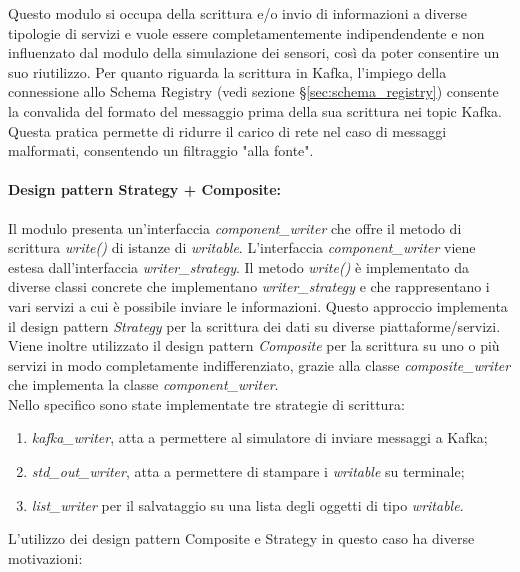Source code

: Questo modulo si occupa della scrittura e/o invio di informazioni a diverse tipologie di servizi e vuole essere completamentemente indipendendente e non influenzato dal modulo della simulazione dei sensori, così da poter consentire un suo riutilizzo.
Per quanto riguarda la scrittura in Kafka, l'impiego della connessione allo Schema Registry (vedi sezione \S\ref{sec:schema_registry}) consente la convalida del formato del messaggio prima della sua scrittura nei topic Kafka. Questa pratica permette di ridurre il carico di rete nel caso di messaggi malformati, consentendo un filtraggio "alla fonte".

\paragraph{Design pattern Strategy + Composite:}
Il modulo presenta un'interfaccia \textit{component\_writer} che offre il metodo di scrittura \textit{write()} di istanze di \textit{writable}.
L'interfaccia \textit{component\_writer} viene estesa dall'interfaccia \textit{writer\_strategy}.
Il metodo \textit{write()} è implementato da diverse classi concrete che implementano \textit{writer\_strategy} e che rappresentano i vari servizi a cui è possibile inviare le informazioni.
Questo approccio implementa il design pattern \textit{Strategy} per la scrittura dei dati su diverse piattaforme/servizi. Viene inoltre utilizzato il design pattern \textit{Composite} per la scrittura su uno o più servizi in modo completamente indifferenziato, grazie alla classe \textit{composite\_writer} che implementa la classe \textit{component\_writer}. \\
Nello specifico sono state implementate tre strategie di scrittura: 
\begin{enumerate}
    \item \textit{kafka\_writer}, atta a permettere al simulatore di inviare messaggi a Kafka;
    \item \textit{std\_out\_writer}, atta a permettere di stampare i \textit{writable} su terminale;
    \item \textit{list\_writer} per il salvataggio su una lista degli oggetti di tipo \textit{writable}.
\end{enumerate}
L'utilizzo dei design pattern Composite e Strategy in questo caso ha diverse motivazioni:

◆ ◆ ◆ ◆

§ **Problem to work on**
Take from the material above the lines running from the one with "pattern Strategy +" through the one with "inviare le informazioni.", and repeat them exactly, with nothing else.

§ **Task solution**
\paragraph{Design pattern Strategy + Composite:}
Il modulo presenta un'interfaccia \textit{component\_writer} che offre il metodo di scrittura \textit{write()} di istanze di \textit{writable}.
L'interfaccia \textit{component\_writer} viene estesa dall'interfaccia \textit{writer\_strategy}.
Il metodo \textit{write()} è implementato da diverse classi concrete che implementano \textit{writer\_strategy} e che rappresentano i vari servizi a cui è possibile inviare le informazioni.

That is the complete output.